- Citizenship: British
- Education: Christ's College, University of Cambridge Wadham College, Oxford
- Occupations: scientist, lecturer
- Children: 3
- Relatives: Ranjan Ramasamy (father)
- Scientific career
- Fields: Infectious Diseases
- Workplaces: University of Oxford Oxford Vaccine Group

= Maheshi Ramasamy =

British-Sri Lankan scientist and professor

Maheshi N. Ramasamy (மகேஷி என். ராமசாமி) is a British-Sri Lankan physician and lecturer. She is currently working as one of the chief investigators at the Oxford Vaccine Group.

== Biography ==
Maheshi Ramasamy was born in Sri Lanka to a Tamil father and Sinhalese mother. Her father Ranjan Ramasamy was a prominent Tamil scientist in Sri Lanka and her mother Samaranayake Ramasamy was also a renowned Sinhala scientist.

== Career ==
Maheshi commenced her medical training at the University of Melbourne in 1995 before completing her medical education in the UK. She obtained her medical degree at the Christ's College, Cambridge and became a trainee in Infectious Diseases and General Internal Medicine in London and Oxford. She also obtained the DPhil from the Wadham College, Oxford.

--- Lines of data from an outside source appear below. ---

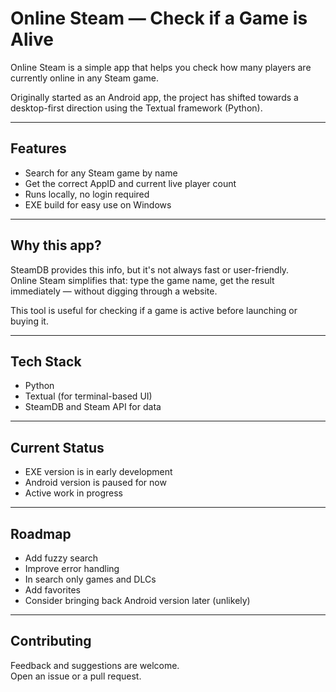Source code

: # Online Steam — Check if a Game is Alive

Online Steam is a simple app that helps you check how many players are currently online in any Steam game.

Originally started as an Android app, the project has shifted towards a desktop-first direction using the Textual framework (Python).

---

## Features

- Search for any Steam game by name
- Get the correct AppID and current live player count
- Runs locally, no login required
- EXE build for easy use on Windows

---

## Why this app?

SteamDB provides this info, but it's not always fast or user-friendly.  
Online Steam simplifies that: type the game name, get the result immediately — without digging through a website.

This tool is useful for checking if a game is active before launching or buying it.

---

## Tech Stack

- Python
- Textual (for terminal-based UI)
- SteamDB and Steam API for data

---

## Current Status

- EXE version is in early development
- Android version is paused for now
- Active work in progress

---

## Roadmap

- Add fuzzy search
- Improve error handling
- In search only games and DLCs
- Add favorites
- Consider bringing back Android version later (unlikely)

---

## Contributing

Feedback and suggestions are welcome.  
Open an issue or a pull request.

She is currently serving as a consultant physician at the NHS foundation trust, Oxford University and also working as an honorary senior clinical lecturer at the Magdalen College, University of Oxford.

She is currently regarded as one of the frontline scientists among the Oxford Vaccine Group in attempting to develop a vaccine to treat the patients affected by the COVID-19.

She was mentioned and accredited in one of the articles published by popular medical journal The Lancet regarding the clinical procedure of the vaccine which is currently under the development stage.